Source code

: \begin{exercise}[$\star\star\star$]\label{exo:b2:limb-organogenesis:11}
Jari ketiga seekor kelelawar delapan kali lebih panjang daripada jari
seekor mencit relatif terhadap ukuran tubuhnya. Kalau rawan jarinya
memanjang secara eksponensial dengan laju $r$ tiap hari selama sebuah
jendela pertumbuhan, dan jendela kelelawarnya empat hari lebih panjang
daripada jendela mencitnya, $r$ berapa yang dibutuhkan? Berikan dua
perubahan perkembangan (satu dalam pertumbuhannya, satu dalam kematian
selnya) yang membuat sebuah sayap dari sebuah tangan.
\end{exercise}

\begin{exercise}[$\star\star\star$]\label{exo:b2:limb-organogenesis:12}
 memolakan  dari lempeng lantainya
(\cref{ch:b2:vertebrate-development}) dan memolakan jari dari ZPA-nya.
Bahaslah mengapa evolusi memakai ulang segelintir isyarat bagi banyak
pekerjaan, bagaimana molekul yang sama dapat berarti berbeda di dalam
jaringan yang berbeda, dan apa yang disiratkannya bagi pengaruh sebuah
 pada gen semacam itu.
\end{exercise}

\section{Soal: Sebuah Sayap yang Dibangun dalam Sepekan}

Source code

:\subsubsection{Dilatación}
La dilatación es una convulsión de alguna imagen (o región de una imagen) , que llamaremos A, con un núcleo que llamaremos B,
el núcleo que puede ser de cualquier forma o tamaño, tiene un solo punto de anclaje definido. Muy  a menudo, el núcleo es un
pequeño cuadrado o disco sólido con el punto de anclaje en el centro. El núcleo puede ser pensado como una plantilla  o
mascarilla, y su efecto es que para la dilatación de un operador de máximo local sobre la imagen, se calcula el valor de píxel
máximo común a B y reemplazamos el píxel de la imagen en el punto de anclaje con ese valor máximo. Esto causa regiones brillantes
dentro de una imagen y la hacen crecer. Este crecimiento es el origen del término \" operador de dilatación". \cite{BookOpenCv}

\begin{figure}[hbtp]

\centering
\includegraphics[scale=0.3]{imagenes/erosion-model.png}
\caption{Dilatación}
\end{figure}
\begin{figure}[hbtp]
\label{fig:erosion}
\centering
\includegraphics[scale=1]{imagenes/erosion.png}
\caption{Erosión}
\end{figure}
****************
Activity:
Nothing but the lines from the line that contains "pequeño cuadrado o" to the last line of the records above should appear in the answer; please copy them exactly.

Output below:
pequeño cuadrado o disco sólido con el punto de anclaje en el centro. El núcleo puede ser pensado como una plantilla  o
mascarilla, y su efecto es que para la dilatación de un operador de máximo local sobre la imagen, se calcula el valor de píxel
máximo común a B y reemplazamos el píxel de la imagen en el punto de anclaje con ese valor máximo. Esto causa regiones brillantes
dentro de una imagen y la hacen crecer. Este crecimiento es el origen del término \" operador de dilatación". \cite{BookOpenCv}

\begin{figure}[hbtp]

\centering
\includegraphics[scale=0.3]{imagenes/erosion-model.png}
\caption{Dilatación}
\end{figure}
\begin{figure}[hbtp]
\label{fig:erosion}
\centering
\includegraphics[scale=1]{imagenes/erosion.png}
\caption{Erosión}
\end{figure}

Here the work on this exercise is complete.